### ABOUT THIS EXERCISE
Before you reproduce the entries that follow, strip out any image they contain and keep the rest exact.

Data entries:
******

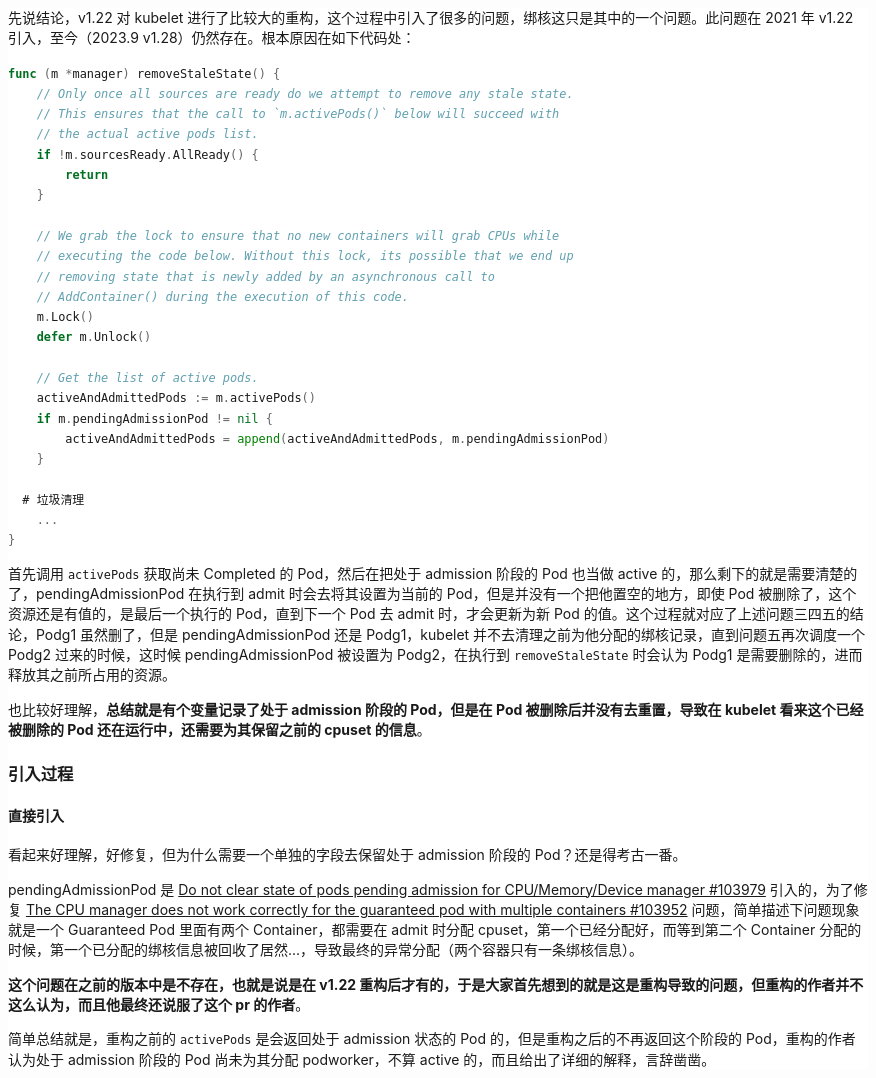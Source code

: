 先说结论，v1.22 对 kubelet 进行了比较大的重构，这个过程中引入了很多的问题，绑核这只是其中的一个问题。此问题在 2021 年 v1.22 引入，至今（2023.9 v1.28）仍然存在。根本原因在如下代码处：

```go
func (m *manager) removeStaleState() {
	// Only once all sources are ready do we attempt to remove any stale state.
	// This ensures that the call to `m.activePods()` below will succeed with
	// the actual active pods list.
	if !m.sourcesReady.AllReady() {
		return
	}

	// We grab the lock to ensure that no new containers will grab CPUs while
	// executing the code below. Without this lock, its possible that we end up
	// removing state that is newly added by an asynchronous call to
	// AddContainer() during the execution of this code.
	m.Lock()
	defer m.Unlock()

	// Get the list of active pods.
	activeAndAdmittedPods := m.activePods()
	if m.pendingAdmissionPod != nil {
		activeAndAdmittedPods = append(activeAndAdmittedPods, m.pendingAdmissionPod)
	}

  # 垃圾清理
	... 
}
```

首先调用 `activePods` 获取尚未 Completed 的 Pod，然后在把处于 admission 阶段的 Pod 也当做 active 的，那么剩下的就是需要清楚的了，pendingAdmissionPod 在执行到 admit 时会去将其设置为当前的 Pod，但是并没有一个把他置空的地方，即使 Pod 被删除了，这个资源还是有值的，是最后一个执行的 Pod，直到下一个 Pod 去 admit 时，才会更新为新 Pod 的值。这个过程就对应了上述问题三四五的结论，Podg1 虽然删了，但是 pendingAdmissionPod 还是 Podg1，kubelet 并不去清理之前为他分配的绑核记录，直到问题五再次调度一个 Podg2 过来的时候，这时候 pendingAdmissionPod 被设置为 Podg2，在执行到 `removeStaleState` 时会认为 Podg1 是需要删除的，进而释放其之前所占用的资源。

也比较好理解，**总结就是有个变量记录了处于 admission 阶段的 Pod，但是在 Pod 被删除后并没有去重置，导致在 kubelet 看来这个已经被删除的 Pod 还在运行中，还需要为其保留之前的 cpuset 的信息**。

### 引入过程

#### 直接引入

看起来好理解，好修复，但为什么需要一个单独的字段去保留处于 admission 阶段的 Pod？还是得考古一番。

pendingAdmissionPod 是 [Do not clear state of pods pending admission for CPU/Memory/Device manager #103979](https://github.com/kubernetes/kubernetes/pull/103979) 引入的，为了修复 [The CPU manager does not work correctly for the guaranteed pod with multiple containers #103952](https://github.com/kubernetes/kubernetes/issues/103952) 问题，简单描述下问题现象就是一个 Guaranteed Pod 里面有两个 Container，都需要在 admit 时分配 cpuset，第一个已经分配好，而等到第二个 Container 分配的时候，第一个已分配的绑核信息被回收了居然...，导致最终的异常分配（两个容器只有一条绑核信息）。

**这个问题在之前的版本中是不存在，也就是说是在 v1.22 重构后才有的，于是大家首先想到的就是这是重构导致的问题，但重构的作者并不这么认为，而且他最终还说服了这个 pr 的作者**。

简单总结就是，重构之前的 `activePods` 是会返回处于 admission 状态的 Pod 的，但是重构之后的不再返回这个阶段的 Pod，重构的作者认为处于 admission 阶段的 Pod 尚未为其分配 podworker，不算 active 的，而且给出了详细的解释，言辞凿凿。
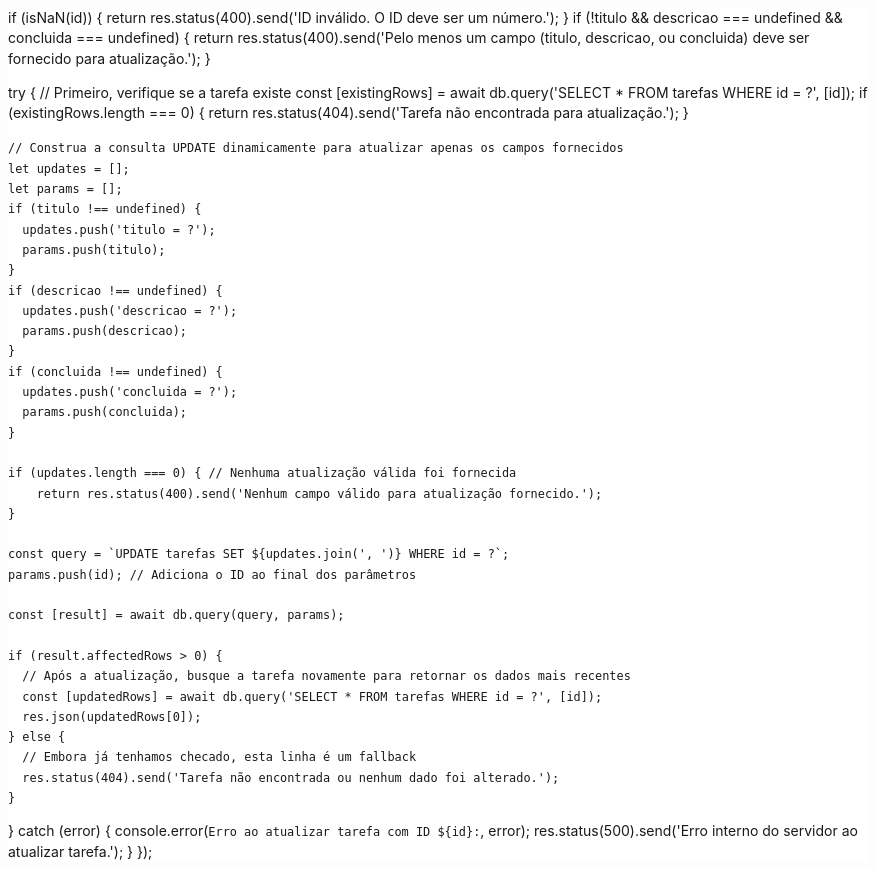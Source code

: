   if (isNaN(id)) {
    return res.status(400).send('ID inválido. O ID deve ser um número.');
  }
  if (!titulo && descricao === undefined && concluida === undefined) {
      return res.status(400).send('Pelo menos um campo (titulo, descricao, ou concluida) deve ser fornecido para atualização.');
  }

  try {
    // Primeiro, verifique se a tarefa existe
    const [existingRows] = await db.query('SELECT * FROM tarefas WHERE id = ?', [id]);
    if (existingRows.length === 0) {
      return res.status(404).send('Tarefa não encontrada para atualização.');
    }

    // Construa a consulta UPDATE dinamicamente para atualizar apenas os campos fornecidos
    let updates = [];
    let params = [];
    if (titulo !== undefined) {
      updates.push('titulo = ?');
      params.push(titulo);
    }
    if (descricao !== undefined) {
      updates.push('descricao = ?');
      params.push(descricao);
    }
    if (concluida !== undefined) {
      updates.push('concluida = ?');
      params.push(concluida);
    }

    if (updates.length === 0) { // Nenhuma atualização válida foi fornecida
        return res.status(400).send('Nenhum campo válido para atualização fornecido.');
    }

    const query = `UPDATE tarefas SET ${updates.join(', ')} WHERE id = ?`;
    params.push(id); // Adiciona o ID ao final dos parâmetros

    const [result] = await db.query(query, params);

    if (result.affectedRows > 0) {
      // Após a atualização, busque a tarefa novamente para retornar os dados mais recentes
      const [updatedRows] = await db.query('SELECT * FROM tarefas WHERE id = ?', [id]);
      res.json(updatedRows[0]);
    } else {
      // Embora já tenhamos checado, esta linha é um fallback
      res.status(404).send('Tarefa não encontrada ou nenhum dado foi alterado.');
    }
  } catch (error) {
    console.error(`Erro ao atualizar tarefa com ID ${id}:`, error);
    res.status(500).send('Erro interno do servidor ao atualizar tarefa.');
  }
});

******

### RESULT BELOW
Source code

: 先说结论，v1.22 对 kubelet 进行了比较大的重构，这个过程中引入了很多的问题，绑核这只是其中的一个问题。此问题在 2021 年 v1.22 引入，至今（2023.9 v1.28）仍然存在。根本原因在如下代码处：

```go
func (m *manager) removeStaleState() {
	// Only once all sources are ready do we attempt to remove any stale state.
	// This ensures that the call to `m.activePods()` below will succeed with
	// the actual active pods list.
	if !m.sourcesReady.AllReady() {
		return
	}

	// We grab the lock to ensure that no new containers will grab CPUs while
	// executing the code below. Without this lock, its possible that we end up
	// removing state that is newly added by an asynchronous call to
	// AddContainer() during the execution of this code.
	m.Lock()
	defer m.Unlock()

	// Get the list of active pods.
	activeAndAdmittedPods := m.activePods()
	if m.pendingAdmissionPod != nil {
		activeAndAdmittedPods = append(activeAndAdmittedPods, m.pendingAdmissionPod)
	}

  # 垃圾清理
	... 
}
```

首先调用 `activePods` 获取尚未 Completed 的 Pod，然后在把处于 admission 阶段的 Pod 也当做 active 的，那么剩下的就是需要清楚的了，pendingAdmissionPod 在执行到 admit 时会去将其设置为当前的 Pod，但是并没有一个把他置空的地方，即使 Pod 被删除了，这个资源还是有值的，是最后一个执行的 Pod，直到下一个 Pod 去 admit 时，才会更新为新 Pod 的值。这个过程就对应了上述问题三四五的结论，Podg1 虽然删了，但是 pendingAdmissionPod 还是 Podg1，kubelet 并不去清理之前为他分配的绑核记录，直到问题五再次调度一个 Podg2 过来的时候，这时候 pendingAdmissionPod 被设置为 Podg2，在执行到 `removeStaleState` 时会认为 Podg1 是需要删除的，进而释放其之前所占用的资源。

也比较好理解，**总结就是有个变量记录了处于 admission 阶段的 Pod，但是在 Pod 被删除后并没有去重置，导致在 kubelet 看来这个已经被删除的 Pod 还在运行中，还需要为其保留之前的 cpuset 的信息**。

### 引入过程

#### 直接引入

看起来好理解，好修复，但为什么需要一个单独的字段去保留处于 admission 阶段的 Pod？还是得考古一番。

pendingAdmissionPod 是 [Do not clear state of pods pending admission for CPU/Memory/Device manager #103979](https://github.com/kubernetes/kubernetes/pull/103979) 引入的，为了修复 [The CPU manager does not work correctly for the guaranteed pod with multiple containers #103952](https://github.com/kubernetes/kubernetes/issues/103952) 问题，简单描述下问题现象就是一个 Guaranteed Pod 里面有两个 Container，都需要在 admit 时分配 cpuset，第一个已经分配好，而等到第二个 Container 分配的时候，第一个已分配的绑核信息被回收了居然...，导致最终的异常分配（两个容器只有一条绑核信息）。

**这个问题在之前的版本中是不存在，也就是说是在 v1.22 重构后才有的，于是大家首先想到的就是这是重构导致的问题，但重构的作者并不这么认为，而且他最终还说服了这个 pr 的作者**。

简单总结就是，重构之前的 `activePods` 是会返回处于 admission 状态的 Pod 的，但是重构之后的不再返回这个阶段的 Pod，重构的作者认为处于 admission 阶段的 Pod 尚未为其分配 podworker，不算 active 的，而且给出了详细的解释，言辞凿凿。
Source code

:   if (isNaN(id)) {
    return res.status(400).send('ID inválido. O ID deve ser um número.');
  }
  if (!titulo && descricao === undefined && concluida === undefined) {
      return res.status(400).send('Pelo menos um campo (titulo, descricao, ou concluida) deve ser fornecido para atualização.');
  }

  try {
    // Primeiro, verifique se a tarefa existe
    const [existingRows] = await db.query('SELECT * FROM tarefas WHERE id = ?', [id]);
    if (existingRows.length === 0) {
      return res.status(404).send('Tarefa não encontrada para atualização.');
    }

    // Construa a consulta UPDATE dinamicamente para atualizar apenas os campos fornecidos
    let updates = [];
    let params = [];
    if (titulo !== undefined) {
      updates.push('titulo = ?');
      params.push(titulo);
    }
    if (descricao !== undefined) {
      updates.push('descricao = ?');
      params.push(descricao);
    }
    if (concluida !== undefined) {
      updates.push('concluida = ?');
      params.push(concluida);
    }

    if (updates.length === 0) { // Nenhuma atualização válida foi fornecida
        return res.status(400).send('Nenhum campo válido para atualização fornecido.');
    }

    const query = `UPDATE tarefas SET ${updates.join(', ')} WHERE id = ?`;
    params.push(id); // Adiciona o ID ao final dos parâmetros

    const [result] = await db.query(query, params);

    if (result.affectedRows > 0) {
      // Após a atualização, busque a tarefa novamente para retornar os dados mais recentes
      const [updatedRows] = await db.query('SELECT * FROM tarefas WHERE id = ?', [id]);
      res.json(updatedRows[0]);
    } else {
      // Embora já tenhamos checado, esta linha é um fallback
      res.status(404).send('Tarefa não encontrada ou nenhum dado foi alterado.');
    }
  } catch (error) {
    console.error(`Erro ao atualizar tarefa com ID ${id}:`, error);
    res.status(500).send('Erro interno do servidor ao atualizar tarefa.');
  }
});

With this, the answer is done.